**Exercise aim**
Return copies of the lines below that mention "title".

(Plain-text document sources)
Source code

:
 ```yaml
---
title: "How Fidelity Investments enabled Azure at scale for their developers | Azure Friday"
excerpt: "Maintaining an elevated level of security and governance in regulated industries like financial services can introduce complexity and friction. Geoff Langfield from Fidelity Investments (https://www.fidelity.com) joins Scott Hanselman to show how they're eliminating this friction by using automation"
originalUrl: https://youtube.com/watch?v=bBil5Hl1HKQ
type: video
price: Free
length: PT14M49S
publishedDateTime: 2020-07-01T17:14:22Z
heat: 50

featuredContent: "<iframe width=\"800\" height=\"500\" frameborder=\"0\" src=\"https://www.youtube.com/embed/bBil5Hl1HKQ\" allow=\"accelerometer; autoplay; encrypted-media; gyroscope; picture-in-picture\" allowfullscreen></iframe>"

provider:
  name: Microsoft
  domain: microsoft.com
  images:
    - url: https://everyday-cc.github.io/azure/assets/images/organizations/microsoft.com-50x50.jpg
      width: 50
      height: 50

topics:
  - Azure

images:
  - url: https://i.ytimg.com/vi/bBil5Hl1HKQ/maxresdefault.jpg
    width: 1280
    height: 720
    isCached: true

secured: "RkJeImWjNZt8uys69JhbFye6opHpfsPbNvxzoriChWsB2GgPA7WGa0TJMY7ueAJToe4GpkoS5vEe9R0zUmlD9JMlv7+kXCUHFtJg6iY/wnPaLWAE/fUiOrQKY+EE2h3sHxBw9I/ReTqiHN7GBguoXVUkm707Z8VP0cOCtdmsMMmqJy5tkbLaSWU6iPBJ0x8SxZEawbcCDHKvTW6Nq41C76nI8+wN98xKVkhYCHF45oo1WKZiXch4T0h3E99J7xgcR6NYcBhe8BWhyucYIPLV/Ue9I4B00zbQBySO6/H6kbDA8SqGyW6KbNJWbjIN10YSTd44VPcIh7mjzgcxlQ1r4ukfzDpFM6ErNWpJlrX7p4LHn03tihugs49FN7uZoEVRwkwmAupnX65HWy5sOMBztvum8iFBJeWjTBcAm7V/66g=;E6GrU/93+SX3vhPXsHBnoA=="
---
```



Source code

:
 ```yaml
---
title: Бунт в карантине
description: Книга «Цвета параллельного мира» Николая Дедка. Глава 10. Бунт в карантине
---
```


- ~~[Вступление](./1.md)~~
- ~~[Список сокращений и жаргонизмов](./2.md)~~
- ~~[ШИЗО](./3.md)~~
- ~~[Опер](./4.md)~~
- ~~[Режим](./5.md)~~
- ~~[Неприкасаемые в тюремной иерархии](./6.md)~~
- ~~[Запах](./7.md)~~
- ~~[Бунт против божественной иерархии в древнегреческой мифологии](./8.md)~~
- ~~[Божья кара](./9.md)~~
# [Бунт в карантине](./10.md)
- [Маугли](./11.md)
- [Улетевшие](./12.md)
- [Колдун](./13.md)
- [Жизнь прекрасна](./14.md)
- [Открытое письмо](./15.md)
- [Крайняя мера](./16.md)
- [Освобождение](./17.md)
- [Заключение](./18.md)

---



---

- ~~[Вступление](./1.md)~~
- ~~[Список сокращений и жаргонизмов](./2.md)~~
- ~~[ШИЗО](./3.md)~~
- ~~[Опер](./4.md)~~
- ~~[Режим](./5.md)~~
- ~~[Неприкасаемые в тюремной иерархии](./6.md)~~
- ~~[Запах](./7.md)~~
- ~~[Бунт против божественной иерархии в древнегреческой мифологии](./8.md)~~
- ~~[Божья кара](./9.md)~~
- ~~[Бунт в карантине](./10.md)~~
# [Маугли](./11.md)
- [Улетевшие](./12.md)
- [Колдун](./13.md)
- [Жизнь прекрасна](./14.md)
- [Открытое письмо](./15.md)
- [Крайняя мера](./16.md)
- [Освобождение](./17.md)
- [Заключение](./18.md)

**Your solution**
title: "How Fidelity Investments enabled Azure at scale for their developers | Azure Friday"
title: Бунт в карантине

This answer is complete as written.